• What needs to be done:
The answer must be a single number: how many lines below contain "record".
++++ Information provided ++++
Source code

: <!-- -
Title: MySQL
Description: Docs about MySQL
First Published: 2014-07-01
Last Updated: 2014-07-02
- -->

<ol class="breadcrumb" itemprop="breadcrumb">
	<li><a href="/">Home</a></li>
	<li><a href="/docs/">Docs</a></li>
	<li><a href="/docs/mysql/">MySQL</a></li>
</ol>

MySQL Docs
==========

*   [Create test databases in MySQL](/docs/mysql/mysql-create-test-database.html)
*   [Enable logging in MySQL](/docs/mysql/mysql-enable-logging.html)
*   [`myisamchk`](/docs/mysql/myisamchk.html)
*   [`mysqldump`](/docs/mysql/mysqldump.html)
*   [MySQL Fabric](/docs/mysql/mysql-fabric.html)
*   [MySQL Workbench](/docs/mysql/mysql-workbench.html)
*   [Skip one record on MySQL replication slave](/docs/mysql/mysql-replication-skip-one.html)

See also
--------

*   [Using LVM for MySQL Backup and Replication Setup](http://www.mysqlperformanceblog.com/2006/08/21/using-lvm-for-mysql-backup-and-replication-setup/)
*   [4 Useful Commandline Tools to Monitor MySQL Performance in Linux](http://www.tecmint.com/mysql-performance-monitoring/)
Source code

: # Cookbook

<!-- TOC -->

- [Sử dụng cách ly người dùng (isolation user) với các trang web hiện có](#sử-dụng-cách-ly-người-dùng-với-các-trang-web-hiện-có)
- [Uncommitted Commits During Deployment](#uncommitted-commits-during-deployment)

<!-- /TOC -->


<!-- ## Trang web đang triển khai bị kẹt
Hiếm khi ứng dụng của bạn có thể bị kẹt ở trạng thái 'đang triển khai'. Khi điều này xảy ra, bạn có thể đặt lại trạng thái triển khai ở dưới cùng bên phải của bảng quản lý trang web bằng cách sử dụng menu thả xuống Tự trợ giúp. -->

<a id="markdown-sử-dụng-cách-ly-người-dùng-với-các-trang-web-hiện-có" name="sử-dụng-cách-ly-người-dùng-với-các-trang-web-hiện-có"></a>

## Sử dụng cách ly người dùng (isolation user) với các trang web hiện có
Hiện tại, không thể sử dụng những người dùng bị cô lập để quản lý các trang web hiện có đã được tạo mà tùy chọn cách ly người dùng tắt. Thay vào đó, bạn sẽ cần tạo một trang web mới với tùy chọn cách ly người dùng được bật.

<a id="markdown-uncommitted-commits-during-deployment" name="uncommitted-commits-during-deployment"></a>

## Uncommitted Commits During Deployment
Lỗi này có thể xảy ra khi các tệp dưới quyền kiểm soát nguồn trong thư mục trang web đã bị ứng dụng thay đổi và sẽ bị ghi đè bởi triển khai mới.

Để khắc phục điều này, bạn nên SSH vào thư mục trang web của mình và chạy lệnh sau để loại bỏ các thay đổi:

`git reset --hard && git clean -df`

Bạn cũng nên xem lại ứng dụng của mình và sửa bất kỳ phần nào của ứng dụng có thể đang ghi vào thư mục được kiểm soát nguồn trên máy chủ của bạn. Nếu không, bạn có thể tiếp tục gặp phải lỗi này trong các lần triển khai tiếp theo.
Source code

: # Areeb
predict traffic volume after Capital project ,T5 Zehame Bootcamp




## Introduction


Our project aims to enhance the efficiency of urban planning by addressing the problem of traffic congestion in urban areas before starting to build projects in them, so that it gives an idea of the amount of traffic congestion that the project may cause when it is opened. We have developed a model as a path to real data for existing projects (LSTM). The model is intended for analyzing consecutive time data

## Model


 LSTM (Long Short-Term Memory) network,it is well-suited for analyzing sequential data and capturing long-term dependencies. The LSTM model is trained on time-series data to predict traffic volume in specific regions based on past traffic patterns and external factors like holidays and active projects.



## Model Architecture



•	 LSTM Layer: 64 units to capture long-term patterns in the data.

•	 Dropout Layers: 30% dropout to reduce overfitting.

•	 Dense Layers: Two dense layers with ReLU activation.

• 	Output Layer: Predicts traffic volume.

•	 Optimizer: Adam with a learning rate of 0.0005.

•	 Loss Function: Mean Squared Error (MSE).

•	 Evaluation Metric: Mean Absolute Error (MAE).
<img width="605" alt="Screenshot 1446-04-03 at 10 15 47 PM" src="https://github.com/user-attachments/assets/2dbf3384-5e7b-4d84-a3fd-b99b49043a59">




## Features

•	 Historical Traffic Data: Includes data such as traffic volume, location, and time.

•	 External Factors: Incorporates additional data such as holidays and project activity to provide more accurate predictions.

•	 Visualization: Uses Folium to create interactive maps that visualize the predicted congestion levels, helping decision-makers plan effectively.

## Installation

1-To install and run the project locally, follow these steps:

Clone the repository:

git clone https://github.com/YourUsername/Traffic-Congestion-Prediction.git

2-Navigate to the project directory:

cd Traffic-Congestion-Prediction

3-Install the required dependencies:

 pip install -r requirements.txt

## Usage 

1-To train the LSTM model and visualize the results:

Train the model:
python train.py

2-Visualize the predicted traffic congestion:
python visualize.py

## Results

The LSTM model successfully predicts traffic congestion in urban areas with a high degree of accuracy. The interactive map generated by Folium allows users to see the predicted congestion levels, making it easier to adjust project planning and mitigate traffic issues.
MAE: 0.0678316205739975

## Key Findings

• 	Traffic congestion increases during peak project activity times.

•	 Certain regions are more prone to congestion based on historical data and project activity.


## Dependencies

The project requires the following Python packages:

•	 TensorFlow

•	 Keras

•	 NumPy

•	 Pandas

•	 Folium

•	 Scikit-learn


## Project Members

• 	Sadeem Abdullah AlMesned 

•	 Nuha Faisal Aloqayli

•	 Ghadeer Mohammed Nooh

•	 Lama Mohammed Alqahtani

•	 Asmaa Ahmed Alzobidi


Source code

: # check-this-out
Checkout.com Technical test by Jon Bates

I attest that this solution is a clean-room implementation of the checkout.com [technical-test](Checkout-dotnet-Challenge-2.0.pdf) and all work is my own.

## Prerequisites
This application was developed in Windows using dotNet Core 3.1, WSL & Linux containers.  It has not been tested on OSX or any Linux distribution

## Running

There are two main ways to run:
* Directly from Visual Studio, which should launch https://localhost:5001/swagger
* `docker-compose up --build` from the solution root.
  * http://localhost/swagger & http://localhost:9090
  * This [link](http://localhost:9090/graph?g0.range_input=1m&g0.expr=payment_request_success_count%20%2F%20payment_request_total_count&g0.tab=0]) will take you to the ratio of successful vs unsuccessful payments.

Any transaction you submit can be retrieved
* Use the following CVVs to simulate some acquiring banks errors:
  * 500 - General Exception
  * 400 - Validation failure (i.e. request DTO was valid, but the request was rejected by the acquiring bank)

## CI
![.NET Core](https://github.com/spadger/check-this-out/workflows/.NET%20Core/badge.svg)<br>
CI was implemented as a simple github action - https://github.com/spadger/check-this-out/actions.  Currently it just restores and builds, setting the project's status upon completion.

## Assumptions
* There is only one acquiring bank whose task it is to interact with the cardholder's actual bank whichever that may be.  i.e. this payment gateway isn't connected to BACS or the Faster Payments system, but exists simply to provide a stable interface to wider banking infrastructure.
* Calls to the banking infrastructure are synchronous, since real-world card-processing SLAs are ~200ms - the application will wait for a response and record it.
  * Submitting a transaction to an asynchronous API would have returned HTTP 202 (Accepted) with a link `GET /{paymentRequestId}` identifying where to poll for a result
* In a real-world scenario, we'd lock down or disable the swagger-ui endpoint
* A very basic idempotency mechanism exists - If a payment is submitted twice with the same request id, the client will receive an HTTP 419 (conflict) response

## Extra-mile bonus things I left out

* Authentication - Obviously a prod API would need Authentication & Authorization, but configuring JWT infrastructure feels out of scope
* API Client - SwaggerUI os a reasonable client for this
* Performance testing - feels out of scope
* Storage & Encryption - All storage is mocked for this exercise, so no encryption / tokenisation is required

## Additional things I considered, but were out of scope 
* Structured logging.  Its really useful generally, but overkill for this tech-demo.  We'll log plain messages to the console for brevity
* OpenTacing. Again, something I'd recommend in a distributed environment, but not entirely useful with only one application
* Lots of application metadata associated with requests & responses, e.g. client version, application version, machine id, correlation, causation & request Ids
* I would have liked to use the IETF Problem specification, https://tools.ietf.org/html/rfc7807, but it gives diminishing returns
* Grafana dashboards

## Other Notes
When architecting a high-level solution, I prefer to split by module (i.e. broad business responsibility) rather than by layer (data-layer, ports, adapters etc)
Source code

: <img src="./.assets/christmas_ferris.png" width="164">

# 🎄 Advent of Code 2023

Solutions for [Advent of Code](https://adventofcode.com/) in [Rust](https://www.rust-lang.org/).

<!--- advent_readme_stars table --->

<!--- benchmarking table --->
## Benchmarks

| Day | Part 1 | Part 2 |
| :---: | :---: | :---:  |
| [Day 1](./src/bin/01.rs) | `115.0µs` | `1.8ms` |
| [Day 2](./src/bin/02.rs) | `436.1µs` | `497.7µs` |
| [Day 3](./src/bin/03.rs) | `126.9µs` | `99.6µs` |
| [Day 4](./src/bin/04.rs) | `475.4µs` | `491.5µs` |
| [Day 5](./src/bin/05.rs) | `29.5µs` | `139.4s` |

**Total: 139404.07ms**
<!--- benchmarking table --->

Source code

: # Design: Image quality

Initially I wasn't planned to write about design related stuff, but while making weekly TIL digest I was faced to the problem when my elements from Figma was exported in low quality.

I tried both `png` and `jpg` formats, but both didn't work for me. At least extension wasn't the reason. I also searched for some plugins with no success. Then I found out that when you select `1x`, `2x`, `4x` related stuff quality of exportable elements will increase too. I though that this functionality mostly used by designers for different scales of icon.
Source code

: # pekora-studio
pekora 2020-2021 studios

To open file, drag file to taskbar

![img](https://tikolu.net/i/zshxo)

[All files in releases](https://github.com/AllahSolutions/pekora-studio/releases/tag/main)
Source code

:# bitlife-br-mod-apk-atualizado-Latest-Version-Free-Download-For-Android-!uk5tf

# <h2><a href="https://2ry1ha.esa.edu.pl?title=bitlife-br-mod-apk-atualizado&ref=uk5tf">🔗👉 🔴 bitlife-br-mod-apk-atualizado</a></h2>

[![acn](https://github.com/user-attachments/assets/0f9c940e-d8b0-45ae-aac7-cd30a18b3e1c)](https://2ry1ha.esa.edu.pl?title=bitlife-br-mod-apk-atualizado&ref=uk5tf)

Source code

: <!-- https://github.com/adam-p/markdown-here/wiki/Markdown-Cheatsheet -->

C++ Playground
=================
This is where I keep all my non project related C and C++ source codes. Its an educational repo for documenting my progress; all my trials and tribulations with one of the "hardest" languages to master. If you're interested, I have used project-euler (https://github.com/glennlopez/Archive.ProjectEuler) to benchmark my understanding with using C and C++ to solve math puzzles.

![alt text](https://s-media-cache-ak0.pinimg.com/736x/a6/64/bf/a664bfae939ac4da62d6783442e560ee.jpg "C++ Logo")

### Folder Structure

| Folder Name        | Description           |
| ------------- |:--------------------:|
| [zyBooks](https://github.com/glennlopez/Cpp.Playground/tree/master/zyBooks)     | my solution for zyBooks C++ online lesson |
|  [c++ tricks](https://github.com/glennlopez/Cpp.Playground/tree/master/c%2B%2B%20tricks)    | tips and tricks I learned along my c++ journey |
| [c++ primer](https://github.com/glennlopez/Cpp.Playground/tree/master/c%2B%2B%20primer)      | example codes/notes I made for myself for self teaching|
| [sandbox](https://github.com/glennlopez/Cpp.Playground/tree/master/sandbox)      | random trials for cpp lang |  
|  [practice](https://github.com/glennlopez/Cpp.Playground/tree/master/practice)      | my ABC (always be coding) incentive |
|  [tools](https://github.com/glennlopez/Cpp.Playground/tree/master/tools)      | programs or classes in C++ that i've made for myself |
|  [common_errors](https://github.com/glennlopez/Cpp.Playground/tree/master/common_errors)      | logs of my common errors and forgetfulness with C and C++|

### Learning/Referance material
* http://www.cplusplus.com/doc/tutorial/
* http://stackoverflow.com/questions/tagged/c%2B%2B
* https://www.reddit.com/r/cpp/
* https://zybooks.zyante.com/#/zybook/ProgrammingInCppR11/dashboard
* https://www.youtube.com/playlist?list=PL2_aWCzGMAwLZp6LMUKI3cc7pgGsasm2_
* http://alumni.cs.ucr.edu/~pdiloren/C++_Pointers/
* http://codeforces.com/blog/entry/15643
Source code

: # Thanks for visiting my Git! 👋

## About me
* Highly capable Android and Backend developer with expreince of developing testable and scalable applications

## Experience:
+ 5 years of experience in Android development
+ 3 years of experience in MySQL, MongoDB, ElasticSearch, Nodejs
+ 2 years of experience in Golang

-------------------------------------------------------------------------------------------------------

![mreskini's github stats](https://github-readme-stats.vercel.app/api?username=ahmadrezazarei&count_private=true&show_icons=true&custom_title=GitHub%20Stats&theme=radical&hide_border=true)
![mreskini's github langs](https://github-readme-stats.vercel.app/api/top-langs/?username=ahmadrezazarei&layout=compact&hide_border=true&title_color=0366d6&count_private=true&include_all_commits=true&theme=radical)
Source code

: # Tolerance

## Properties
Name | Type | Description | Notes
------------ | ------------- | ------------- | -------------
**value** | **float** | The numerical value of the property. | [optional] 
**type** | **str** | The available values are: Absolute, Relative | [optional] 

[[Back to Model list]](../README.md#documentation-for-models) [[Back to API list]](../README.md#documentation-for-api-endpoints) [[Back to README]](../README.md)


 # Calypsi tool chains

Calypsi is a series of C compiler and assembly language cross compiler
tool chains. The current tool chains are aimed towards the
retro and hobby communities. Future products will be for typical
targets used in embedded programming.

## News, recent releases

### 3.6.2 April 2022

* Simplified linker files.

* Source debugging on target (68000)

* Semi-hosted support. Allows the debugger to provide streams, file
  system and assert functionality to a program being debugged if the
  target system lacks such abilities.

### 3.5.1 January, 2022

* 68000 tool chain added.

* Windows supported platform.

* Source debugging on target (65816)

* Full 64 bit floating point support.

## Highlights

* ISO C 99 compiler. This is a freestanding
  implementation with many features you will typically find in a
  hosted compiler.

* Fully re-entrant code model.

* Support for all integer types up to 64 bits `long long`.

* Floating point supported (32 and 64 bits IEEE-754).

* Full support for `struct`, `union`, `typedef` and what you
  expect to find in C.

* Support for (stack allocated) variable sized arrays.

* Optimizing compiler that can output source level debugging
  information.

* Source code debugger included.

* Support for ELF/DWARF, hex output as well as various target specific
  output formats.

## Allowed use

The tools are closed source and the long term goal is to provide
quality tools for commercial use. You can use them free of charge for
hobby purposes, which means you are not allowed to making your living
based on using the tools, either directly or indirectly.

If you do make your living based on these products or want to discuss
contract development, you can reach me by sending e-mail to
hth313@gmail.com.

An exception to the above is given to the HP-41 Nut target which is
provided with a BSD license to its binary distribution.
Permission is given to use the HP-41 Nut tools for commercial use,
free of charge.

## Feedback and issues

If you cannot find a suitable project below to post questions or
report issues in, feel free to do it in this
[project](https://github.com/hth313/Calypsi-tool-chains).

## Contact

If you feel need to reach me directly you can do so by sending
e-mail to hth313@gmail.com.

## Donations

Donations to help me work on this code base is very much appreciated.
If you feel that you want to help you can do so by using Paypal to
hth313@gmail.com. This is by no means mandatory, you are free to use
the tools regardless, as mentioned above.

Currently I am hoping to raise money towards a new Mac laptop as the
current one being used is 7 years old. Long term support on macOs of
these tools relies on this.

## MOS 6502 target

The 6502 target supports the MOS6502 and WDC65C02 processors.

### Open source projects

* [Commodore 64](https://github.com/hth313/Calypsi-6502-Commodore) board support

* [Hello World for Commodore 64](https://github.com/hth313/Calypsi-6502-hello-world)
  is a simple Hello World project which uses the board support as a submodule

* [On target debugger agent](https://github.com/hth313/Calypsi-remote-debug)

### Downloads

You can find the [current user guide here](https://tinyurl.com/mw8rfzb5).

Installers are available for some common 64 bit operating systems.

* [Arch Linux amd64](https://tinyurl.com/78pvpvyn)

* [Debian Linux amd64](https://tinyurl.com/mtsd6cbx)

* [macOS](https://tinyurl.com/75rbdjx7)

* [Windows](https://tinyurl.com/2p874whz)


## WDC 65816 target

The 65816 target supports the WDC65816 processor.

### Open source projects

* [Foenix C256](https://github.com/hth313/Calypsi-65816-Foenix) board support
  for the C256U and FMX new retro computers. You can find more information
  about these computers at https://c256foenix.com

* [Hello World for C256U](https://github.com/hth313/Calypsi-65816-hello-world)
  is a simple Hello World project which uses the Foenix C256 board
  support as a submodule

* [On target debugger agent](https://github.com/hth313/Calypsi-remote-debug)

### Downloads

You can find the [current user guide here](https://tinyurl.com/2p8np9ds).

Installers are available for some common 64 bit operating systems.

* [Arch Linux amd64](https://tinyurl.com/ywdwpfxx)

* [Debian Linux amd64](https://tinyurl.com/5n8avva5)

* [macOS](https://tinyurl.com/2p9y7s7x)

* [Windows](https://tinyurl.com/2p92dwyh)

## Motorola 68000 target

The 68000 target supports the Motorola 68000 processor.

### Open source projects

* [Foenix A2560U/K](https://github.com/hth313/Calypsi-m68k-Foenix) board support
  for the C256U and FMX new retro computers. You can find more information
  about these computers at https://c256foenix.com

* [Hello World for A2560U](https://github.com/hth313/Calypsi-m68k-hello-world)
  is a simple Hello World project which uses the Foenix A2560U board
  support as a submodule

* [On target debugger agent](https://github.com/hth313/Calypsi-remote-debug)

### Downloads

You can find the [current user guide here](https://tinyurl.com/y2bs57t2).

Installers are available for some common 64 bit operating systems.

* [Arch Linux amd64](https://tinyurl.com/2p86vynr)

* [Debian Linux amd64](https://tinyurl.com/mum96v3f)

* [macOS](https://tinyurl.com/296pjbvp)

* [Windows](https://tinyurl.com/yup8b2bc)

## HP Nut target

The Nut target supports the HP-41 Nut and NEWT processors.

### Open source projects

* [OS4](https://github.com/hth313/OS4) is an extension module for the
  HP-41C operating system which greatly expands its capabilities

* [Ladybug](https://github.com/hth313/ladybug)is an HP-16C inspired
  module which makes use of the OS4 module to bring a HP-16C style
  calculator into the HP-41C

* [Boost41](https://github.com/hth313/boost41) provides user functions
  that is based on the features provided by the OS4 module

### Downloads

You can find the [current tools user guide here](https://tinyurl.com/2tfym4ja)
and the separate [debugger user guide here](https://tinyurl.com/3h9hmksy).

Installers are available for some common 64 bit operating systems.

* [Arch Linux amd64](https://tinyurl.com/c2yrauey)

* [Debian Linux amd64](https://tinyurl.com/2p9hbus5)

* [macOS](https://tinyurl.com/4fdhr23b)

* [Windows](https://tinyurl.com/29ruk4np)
++++
• Task output:
2